**WORK TO BE COMPLETED**
All records are to be restated word for word, with pictures excluded.

**INPUT DATA**
___

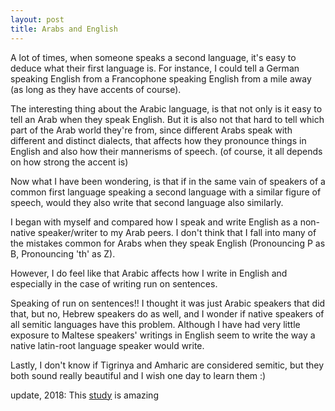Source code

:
 ```yaml
---
layout: post
title: Arabs and English
---
```


A lot of times, when someone speaks a second language, it's easy to deduce what their first language is. For instance, I could tell a German speaking English from a Francophone speaking English from a mile away (as long as they have accents of course).

The interesting thing about the Arabic language, is that not only is it easy to tell an Arab when they speak English. But it is also not that hard to tell which part of the Arab world they're from, since different Arabs speak with different and distinct dialects, that affects how they pronounce things in English and also how their mannerisms of speech. (of course, it all depends on how strong the accent is)

Now what I have been wondering, is that if in the same vain of speakers of a common first language speaking a second language with a similar figure of speech, would they also write that second language also similarly.

I began with myself and compared how I speak and write English as a non-native speaker/writer to my Arab peers. I don't think that I fall into many of the mistakes common for Arabs when they speak English (Pronouncing P as B, Pronouncing 'th' as Z).

However, I do feel like that Arabic affects how I write in English and especially in the case of writing run on sentences.

Speaking of run on sentences!! I thought it was just Arabic speakers that did that, but no, Hebrew speakers do as well, and I wonder if native speakers of all semitic languages have this problem. Although I have had very little exposure to Maltese speakers' writings in English seem to write the way a native latin-root language speaker would write.

Lastly, I don't know if Tigrinya and Amharic are considered semitic, but they both sound really beautiful and I wish one day to learn them :)

update, 2018: This [study](http://www.nadasisland.com/languageacq-erroranalysis.html) is amazing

___

**OUTPUT FOR THIS EXERCISE**
Source code

:
 ```yaml
---
layout: post
title: Arabs and English
---
```


A lot of times, when someone speaks a second language, it's easy to deduce what their first language is. For instance, I could tell a German speaking English from a Francophone speaking English from a mile away (as long as they have accents of course).

The interesting thing about the Arabic language, is that not only is it easy to tell an Arab when they speak English. But it is also not that hard to tell which part of the Arab world they're from, since different Arabs speak with different and distinct dialects, that affects how they pronounce things in English and also how their mannerisms of speech. (of course, it all depends on how strong the accent is)

Now what I have been wondering, is that if in the same vain of speakers of a common first language speaking a second language with a similar figure of speech, would they also write that second language also similarly.

I began with myself and compared how I speak and write English as a non-native speaker/writer to my Arab peers. I don't think that I fall into many of the mistakes common for Arabs when they speak English (Pronouncing P as B, Pronouncing 'th' as Z).

However, I do feel like that Arabic affects how I write in English and especially in the case of writing run on sentences.

Speaking of run on sentences!! I thought it was just Arabic speakers that did that, but no, Hebrew speakers do as well, and I wonder if native speakers of all semitic languages have this problem. Although I have had very little exposure to Maltese speakers' writings in English seem to write the way a native latin-root language speaker would write.

Lastly, I don't know if Tigrinya and Amharic are considered semitic, but they both sound really beautiful and I wish one day to learn them :)

update, 2018: This [study](http://www.nadasisland.com/languageacq-erroranalysis.html) is amazing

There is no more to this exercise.